Il est à noter cependant certains défauts. À trop osciller entre différentes discussions, Alex Garland n’homogénéise pas totalement son propos, l’idée centrale du film n’étant révélée qu’à la fin du métrage à travers son dénouement, non sans élégance. Le réalisateur refuse de juger les décisions que prennent ses personnages, en particulier celle du robot, ce qui pourra passer pour une position de « lâche » pour certains ou contribuera à la force émotionnelle du film pour d’autres. À cela s’ajoute que certains fils narratifs sont visibles. Certains aspects du dénouement final peuvent paraitre ainsi parachutés, en plus de ce qui pousse réellement le personnage principal à tomber amoureux d’Ava. Le passé des personnages étant inconnu, certaines de leurs motivations demeurent obscures. Certains aspects du montage demeurent par ailleurs prévisibles, le réalisateur se focalisant souvent en gros plan sur les visages des personnages dont l’utilité dans les séquences suivantes sera primordiale.

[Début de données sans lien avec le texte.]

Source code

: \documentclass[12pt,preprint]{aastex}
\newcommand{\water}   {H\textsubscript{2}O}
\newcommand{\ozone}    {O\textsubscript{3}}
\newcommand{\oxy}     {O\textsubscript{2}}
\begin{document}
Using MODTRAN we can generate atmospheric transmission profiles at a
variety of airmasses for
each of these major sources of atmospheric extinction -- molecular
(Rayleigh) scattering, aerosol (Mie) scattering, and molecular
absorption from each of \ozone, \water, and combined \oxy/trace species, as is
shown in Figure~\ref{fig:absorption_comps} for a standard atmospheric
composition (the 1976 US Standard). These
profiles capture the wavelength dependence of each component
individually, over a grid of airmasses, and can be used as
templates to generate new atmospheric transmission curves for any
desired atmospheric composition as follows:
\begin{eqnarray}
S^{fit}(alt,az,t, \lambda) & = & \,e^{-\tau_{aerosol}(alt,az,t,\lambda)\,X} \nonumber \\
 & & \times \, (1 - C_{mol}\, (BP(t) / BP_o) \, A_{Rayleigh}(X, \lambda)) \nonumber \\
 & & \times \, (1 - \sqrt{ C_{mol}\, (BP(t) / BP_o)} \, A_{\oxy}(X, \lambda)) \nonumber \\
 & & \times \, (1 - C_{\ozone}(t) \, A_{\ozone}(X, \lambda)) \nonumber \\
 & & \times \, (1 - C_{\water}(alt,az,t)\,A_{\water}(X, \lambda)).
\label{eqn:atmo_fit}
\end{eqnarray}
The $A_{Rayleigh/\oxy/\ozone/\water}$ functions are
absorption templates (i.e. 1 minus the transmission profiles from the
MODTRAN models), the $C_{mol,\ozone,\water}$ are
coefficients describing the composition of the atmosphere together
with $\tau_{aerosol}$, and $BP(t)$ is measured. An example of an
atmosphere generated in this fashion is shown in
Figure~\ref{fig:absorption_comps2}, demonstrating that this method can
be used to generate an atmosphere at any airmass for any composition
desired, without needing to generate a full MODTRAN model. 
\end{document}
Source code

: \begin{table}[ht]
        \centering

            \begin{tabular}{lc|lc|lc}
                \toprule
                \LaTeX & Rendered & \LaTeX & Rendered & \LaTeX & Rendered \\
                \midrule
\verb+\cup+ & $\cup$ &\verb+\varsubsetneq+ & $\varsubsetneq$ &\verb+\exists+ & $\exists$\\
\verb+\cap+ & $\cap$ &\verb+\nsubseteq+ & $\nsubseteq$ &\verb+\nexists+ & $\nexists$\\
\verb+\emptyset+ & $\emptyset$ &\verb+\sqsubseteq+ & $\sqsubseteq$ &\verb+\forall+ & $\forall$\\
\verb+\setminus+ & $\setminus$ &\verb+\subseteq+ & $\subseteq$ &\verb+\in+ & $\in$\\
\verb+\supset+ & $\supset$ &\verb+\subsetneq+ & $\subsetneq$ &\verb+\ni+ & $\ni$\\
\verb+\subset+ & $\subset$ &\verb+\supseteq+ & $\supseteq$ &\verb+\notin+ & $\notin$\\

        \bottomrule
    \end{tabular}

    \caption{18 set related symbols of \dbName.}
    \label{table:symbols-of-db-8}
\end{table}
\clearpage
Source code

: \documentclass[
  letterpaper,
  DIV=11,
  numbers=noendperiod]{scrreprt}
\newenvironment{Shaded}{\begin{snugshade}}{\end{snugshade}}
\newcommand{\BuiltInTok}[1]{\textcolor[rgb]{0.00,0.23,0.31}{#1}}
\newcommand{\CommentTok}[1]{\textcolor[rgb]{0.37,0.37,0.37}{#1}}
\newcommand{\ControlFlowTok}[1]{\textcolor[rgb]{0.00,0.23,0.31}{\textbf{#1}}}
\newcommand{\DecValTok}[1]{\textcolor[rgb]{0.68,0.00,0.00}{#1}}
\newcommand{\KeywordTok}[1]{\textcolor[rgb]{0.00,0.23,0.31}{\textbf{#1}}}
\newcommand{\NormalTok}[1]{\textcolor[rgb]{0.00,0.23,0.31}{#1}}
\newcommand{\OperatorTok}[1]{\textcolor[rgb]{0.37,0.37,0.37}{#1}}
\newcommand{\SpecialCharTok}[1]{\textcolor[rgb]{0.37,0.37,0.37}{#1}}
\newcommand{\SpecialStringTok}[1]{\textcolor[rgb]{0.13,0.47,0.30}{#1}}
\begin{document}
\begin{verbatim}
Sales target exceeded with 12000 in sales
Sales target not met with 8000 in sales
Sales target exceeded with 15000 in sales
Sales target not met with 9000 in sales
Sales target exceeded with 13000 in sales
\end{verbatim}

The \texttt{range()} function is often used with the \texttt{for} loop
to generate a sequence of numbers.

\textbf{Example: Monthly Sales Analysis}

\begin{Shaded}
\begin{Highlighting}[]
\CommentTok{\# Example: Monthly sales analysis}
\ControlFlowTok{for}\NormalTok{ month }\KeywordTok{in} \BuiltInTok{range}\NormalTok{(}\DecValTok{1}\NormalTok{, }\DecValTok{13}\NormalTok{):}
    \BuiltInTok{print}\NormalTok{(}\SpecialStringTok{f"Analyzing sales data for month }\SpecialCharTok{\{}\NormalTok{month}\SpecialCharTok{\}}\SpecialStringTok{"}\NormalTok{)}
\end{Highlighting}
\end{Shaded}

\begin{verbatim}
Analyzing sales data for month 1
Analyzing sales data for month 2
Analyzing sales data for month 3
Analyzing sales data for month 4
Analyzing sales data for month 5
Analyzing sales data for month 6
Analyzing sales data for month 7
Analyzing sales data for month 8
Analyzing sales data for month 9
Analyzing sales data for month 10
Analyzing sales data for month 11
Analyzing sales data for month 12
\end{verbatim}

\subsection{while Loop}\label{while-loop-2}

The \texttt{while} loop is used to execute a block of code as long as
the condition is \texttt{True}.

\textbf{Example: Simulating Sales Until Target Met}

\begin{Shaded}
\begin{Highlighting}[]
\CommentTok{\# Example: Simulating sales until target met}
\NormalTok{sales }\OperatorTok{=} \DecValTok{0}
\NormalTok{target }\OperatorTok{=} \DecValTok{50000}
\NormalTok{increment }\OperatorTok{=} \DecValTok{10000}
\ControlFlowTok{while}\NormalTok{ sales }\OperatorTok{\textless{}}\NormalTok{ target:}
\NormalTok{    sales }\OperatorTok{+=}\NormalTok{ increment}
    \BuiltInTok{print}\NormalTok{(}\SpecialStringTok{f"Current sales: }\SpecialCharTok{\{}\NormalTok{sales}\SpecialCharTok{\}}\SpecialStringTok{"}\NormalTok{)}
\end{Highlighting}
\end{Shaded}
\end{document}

Ces petits bémols demeurent néanmoins complètement comblés par l’interprétation impeccable des acteurs et surtout par le personnage très réussi d’Ava dont la personnalité se révèle au fur et à mesure que le film se construit, jusqu’à surprendre à l’aboutissement de l’histoire. Ce personnage, c’est le film, la preuve Hollywood n’a pas tout épuisé dans le thème de l’intelligence artificielle. Attachante par son apparence fragile, ses traits fins, sa timidité et sa gestuelle dominant l’espace et le cadre, toute son allure inquiète, et fascine en même temps par son érotisation.
Ex Machina atteint donc ses objectifs de thriller en se donnant les moyens de ses ambitions réflectives. Il ne serait pas étonnant qu’Ava, l’androïde du film mérite sa petite place à côté des grands robots du cinéma de science-fiction. Et c’est un grand fan de Blade Runner qui vous le dit.